Well, there it lay.  Video games can never be art, because once they approach it, they cease to be games, and become an ‘experience’.  While we’re at it, let’s tag on some more pointless non-statements.

“Playing games for the story is like eating soup because you like the spoon” – Abraham Lincoln, perhaps.

obviously never played custer's revenge

obviously never played custer’s revenge

Or:

“PS3 has no games” – Percy Bysshe Shelley.

Okay, we’re being slightly facetious, but we won’t accept 100% of the blame for that.  Laughable they may be, each of these statements makes about as much sense as Ebert’s assertion.  To make such a claim not only trivialises video games, but manages to place “art” on an even higher, hopelessly unattainable pedestal. This endangers art just as much, because without new examples of artistic expression, all we’re left with is stagnation.

Art is a fickle mistress, with a definition that is harder to pin down than a dodgy politician at a grease and floor polish expo.  What exactly is an ‘experience’, compared to ‘art’?  is ‘art’ not ‘experience’?  Is this not just rambling around the issue to keep the great unwashed masses of neckbeards marching into galleries with copies of Final Fantasy VI and getting their (okay, my) cheeto fingers over everything?

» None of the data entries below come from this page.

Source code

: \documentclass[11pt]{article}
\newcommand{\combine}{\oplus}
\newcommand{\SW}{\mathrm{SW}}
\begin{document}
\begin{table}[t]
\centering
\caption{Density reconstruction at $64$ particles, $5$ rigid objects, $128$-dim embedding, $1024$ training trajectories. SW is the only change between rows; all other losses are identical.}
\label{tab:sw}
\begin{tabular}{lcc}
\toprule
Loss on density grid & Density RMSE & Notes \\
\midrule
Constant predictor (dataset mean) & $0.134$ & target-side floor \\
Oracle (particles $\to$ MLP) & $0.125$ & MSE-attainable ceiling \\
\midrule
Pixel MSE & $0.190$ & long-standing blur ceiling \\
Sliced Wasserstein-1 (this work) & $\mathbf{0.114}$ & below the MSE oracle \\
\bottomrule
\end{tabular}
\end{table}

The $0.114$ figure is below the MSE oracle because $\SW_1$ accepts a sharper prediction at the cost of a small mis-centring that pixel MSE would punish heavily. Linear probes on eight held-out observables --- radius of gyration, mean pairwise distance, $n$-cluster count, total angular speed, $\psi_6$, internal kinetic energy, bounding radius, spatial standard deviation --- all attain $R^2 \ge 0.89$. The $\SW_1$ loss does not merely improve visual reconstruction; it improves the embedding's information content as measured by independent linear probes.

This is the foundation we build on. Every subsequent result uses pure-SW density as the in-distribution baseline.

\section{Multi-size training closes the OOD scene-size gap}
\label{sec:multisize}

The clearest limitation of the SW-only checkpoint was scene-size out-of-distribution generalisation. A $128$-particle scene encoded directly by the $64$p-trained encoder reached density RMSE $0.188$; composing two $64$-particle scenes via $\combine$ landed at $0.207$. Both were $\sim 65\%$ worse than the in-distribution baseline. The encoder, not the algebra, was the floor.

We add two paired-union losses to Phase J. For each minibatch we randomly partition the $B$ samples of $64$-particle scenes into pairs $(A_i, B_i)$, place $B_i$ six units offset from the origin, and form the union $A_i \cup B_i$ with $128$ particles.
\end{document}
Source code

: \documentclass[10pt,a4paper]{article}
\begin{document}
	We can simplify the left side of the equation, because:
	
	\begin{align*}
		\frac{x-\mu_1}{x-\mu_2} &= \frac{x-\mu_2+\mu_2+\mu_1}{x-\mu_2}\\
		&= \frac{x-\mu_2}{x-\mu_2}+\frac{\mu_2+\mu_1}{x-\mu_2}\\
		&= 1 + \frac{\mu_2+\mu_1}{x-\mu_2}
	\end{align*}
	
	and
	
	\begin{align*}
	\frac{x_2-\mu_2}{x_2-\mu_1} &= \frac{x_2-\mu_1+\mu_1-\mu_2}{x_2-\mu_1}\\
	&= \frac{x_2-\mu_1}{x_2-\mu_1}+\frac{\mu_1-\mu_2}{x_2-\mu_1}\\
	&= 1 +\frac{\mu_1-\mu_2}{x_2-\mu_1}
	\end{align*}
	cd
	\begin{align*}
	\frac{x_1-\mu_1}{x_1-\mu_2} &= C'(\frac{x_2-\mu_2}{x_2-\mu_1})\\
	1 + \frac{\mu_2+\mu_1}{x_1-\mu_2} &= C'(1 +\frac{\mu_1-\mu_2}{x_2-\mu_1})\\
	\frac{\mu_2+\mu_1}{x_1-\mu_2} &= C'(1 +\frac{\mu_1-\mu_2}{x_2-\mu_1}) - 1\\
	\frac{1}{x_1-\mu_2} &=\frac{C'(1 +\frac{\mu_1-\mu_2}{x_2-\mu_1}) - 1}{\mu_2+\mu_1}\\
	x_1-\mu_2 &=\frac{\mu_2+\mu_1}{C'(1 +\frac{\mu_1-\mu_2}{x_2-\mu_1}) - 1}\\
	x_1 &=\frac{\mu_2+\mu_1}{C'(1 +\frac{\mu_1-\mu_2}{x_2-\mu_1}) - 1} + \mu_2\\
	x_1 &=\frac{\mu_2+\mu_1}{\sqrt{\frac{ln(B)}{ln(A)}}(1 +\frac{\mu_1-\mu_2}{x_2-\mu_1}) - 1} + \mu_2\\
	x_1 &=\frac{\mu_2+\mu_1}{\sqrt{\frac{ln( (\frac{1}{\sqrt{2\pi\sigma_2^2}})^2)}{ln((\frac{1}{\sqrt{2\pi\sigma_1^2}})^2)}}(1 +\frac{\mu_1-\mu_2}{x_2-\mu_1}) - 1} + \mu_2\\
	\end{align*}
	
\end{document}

Perhaps it all depends on how you see art. To some, creative expression has to be visually beautiful to qualify, while to others it needs to stand up to analysis and variety of interpretation.  To other still, it need only be accepted by one of several artistic communities.  Gaming has checked all the boxes more times than an ADHD sufferer in a voting booth, but it doesn’t seem enough for the like of Roger Ebert.  It’s a relatively new medium, but these bullshit excuses only make the critics look like, well, bad critics.  They couldn’t get away with refusing to work with movies made after 1989, so why use that rationale to ignore an entire form?

These points aside, their words seemed to have only mixed impact. The Smithsonian chose a selection of 80 games via a public poll for an exhibition that in 2012, showcasing the “forty-year evolution of video games as an artistic medium”.  From “Pac-Man” to “Uncharted 2: Among Thieves”, the exhibition, shown from March to September 2012, examined the games as expressions of artistic creation, as well as the technological feats that brought them into being.  The New York Museum of Modern Art has showcased a number of influential

games since 2012, and is adding steadily to the number of games available for viewing  More information on the MOMA exhibit can be found HERE.

Though reception has been ultimately positive, some critics to the MOMA inclusion of video games remain steadfastly resolute.  For instance, Jonathan Jones and Brian Moriarty, both art critics for the Guardian (ooh, conspiracy) stand firm against platformers being allowed to drink from the same water fountain as cubism.  Johnathan Jones is by far the most scathing in his article, where he pronounces that:

“The worlds created by electronic games are more like playgrounds where experience is created by the interaction between a player and a programme. The player cannot claim to impose a personal vision of life on the game, while the creator of the game has ceded that responsibility. No one “owns” the game, so there is no artist, and therefore no work of art.”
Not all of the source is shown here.